There are three things every man must recognize and resolve in his mind about the commands of the Lord if he is going to do the will of the Lord.

First, every man needs to come to this point about the commands of the Lord:  “I must.”  A “must” is a requirement, an obligation.  By their very nature, the commands of God to us are musts, so when we read in the Bible that we should do this or that, it is imperative that we believe and understand the “must” of it.  The Lord Jesus told Paul to go into the city of Damascus where it would be told him what he “must do” (Acts 9:6).  Ananias had the privilege of telling him what he must do – “Arise, and be baptized, and wash away your sins, calling on the name of the Lord” (Acts 22:16).  This instruction was a “must” if Paul would have his sins to be forgiven.  When Jesus said, “God is Spirit, and those who worship Him must worship in spirit and truth” (John 4:24), we have to understand and believe that we must worship this way and no other.  So may I say this:  If you’re going to obey the Lord, you need to recognize that what He commands is a “must.”

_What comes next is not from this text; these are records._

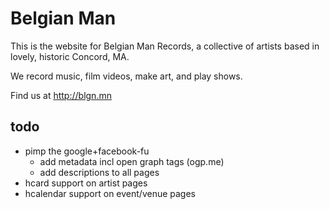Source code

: # Belgian Man

This is the website for Belgian Man Records, a collective of artists based in lovely, historic Concord, MA.

We record music, film videos, make art, and play shows.

Find us at http://blgn.mn

## todo

* pimp the google+facebook-fu
	* add metadata incl open graph tags (ogp.me)
	* add descriptions to all pages
* hcard support on artist pages
* hcalendar support on event/venue pages
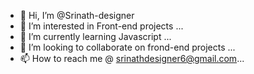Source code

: - 👋 Hi, I’m @Srinath-designer
- 👀 I’m interested in Front-end projects ...
- 🌱 I’m currently learning Javascript ...
- 💞️ I’m looking to collaborate on frond-end projects ...
- 📫 How to reach me @ srinathdesigner6@gmail.com...

<!---
Srinath-designer/Srinath-designer is a ✨ special ✨ repository because its `README.md` (this file) appears on your GitHub profile.
You can click the Preview link to take a look at your changes.
--->
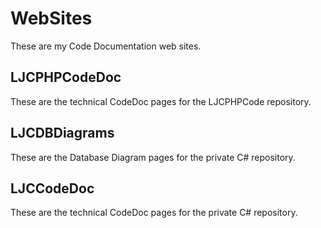 # WebSites
These are my Code Documentation web sites.
 
LJCPHPCodeDoc
-------------
These are the technical CodeDoc pages for the LJCPHPCode repository. 
 
LJCDBDiagrams
-------------
These are the Database Diagram pages for the private C# repository.

LJCCodeDoc
------------
These are the technical CodeDoc pages for the private C# repository.
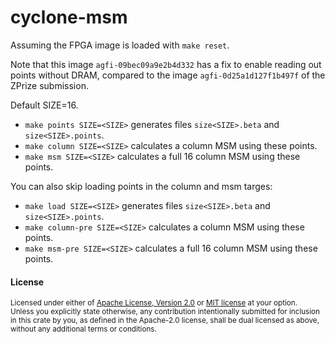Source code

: # cyclone-msm

Assuming the FPGA image is loaded with `make reset`.

Note that this image `agfi-09bec09a9e2b4d332` has a fix to enable reading out points
without DRAM, compared to the image `agfi-0d25a1d127f1b497f` of the ZPrize submission.

Default SIZE=16.

- `make points SIZE=<SIZE>` generates files `size<SIZE>.beta` and `size<SIZE>.points`.
- `make column SIZE=<SIZE>` calculates a column MSM using these points.
- `make msm SIZE=<SIZE>` calculates a full 16 column MSM using these points.

You can also skip loading points in the column and msm targes:
- `make load SIZE=<SIZE>` generates files `size<SIZE>.beta` and `size<SIZE>.points`.
- `make column-pre SIZE=<SIZE>` calculates a column MSM using these points.
- `make msm-pre SIZE=<SIZE>` calculates a full 16 column MSM using these points.

#### License

<sup>
Licensed under either of <a href="LICENSE-APACHE">Apache License, Version
2.0</a> or <a href="LICENSE-MIT">MIT license</a> at your option.
</sup>

<br>

<sub>
Unless you explicitly state otherwise, any contribution intentionally submitted
for inclusion in this crate by you, as defined in the Apache-2.0 license, shall
be dual licensed as above, without any additional terms or conditions.
</sub>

Secondly, every man ought to believe this about the commands of the Lord:  “I can.”  A man may think he is not able, that he cannot.  Such a message is not from God but originates with the father of lies, the devil.  “By this we know that we love the children of God, when we love God and keep His commandments.  For this is the love of God, that we keep His commandments. And His commandments are not burdensome.”  (1 John 5:2-3).  If the commandments of the Lord are not burdensome, and they are not, then “I can” obey them.  Satan’s helpers may also say, “it is too much,” as King Jeroboam said regarding the people of Israel traveling back to Jerusalem to worship (1 Kings 12:28).  The fact is that it was not “too much,” but many bought into the lie.  On the other hand, consider the people of Ezra’s day who needed to separate themselves from their foreign wives, a most difficult thing to do.  Ezra said, “Arise, for this matter is your responsibility.  We also will be with you.  Be of good courage, and do it” (Ezra 10:4).  They could do it.  And they promised to do it (Ezra 10:19).  So a man must not only believe “I must,” but he must also believe “I can.”

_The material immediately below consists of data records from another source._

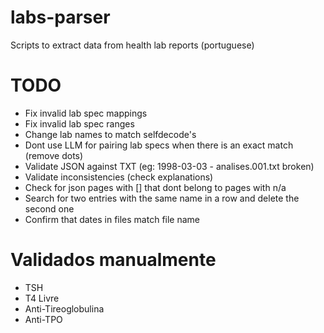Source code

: # labs-parser

Scripts to extract data from health lab reports (portuguese)

# TODO

- Fix invalid lab spec mappings
- Fix invalid lab spec ranges
- Change lab names to match selfdecode's
- Dont use LLM for pairing lab specs when there is an exact match (remove dots)
- Validate JSON against TXT (eg: 1998-03-03 - analises.001.txt broken)
- Validate inconsistencies (check explanations)
- Check for json pages with [] that dont belong to pages with n/a
- Search for two entries with the same name in a row and delete the second one
- Confirm that dates in files match file name

# Validados manualmente

- TSH
- T4 Livre
- Anti-Tireoglobulina
- Anti-TPO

Finally, in addition to recognizing that I must and that I can, we must muster the strength within us to say, “I will.”  Your will is seated in your heart and is within your power to determine, but not without consequence of course.  Jesus said, “If any man willeth to do His will, he shall know of the teaching, whether it is of God, or whether I speak from myself” (John 7:17, ASV).  This shows the essentiality of deciding “I will” in order to know and to do the will of the Lord.  It is one thing to admit that I must and that I can, but if I don’t decide that I will, then what does it profit?  In the parable of the lost son, the Bible says that the son came to himself – he came face to face with the truth of the matter.  And he said to himself, “I will arise and go to my father and say to him…” (Luke 15:18).  What a beautiful expression of a decided and determined heart:  “I will!”  We do those things which we have willed within our heart to do.

We are commanded to do what we may consider some very difficult things.  Every man is commanded to repent, and that many times involves some difficult changes.  Consider the man living in adultery who needs to put away his wife to whom he has no right.  Difficult?  Yes.  Impossible?  No.  The attitude needed is:  I must, I can, and I will.  Consider the lawfully bound man and woman wanting a divorce without scriptural cause.  Jesus and the apostles command to not divorce (Matthew 19:6, 1 Corinthians 7:10-11).  Does it feel difficult to obey?  Most certainly.  Impossible to obey?  No.  The attitude needed toward obeying this command is:  I must, I can, and I will.  When reading the will of the Lord in the Bible, let us approach the truth with “I must, I can, and I will.”